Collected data
____

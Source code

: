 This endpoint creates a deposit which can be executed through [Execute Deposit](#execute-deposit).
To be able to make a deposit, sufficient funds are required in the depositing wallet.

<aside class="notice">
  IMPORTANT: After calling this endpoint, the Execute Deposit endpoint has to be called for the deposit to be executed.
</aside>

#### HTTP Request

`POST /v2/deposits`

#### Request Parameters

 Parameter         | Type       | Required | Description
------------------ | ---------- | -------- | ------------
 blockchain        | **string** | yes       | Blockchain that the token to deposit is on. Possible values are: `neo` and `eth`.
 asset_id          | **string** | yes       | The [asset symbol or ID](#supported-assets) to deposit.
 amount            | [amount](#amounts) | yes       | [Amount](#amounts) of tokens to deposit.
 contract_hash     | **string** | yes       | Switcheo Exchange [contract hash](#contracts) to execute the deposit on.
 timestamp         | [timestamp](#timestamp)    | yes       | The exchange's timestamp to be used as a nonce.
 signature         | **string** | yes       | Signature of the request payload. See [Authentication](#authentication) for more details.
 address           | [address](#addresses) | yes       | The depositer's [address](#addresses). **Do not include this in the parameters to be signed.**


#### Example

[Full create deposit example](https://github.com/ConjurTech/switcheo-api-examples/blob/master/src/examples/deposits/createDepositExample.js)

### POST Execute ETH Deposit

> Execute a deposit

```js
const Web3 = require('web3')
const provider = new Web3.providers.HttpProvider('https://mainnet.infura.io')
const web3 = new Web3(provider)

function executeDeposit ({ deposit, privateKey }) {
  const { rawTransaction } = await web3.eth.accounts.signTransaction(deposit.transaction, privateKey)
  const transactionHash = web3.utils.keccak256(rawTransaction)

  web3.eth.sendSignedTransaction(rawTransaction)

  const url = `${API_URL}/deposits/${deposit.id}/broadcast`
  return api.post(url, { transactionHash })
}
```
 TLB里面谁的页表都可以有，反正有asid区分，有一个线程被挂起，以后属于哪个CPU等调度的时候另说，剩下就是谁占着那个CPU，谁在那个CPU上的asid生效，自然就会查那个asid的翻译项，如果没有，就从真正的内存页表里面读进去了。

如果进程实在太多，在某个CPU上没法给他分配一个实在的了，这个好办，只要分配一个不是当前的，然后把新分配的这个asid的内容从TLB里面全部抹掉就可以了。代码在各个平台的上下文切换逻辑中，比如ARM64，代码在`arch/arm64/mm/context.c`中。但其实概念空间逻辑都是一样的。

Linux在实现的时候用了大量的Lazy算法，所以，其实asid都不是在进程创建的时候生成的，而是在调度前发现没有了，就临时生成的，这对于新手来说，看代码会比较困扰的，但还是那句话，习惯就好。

____

Work order: Lines from the records above that hold "transactionHash" are the ones to list.

Expected answer:
  const transactionHash = web3.utils.keccak256(rawTransaction)
  return api.post(url, { transactionHash })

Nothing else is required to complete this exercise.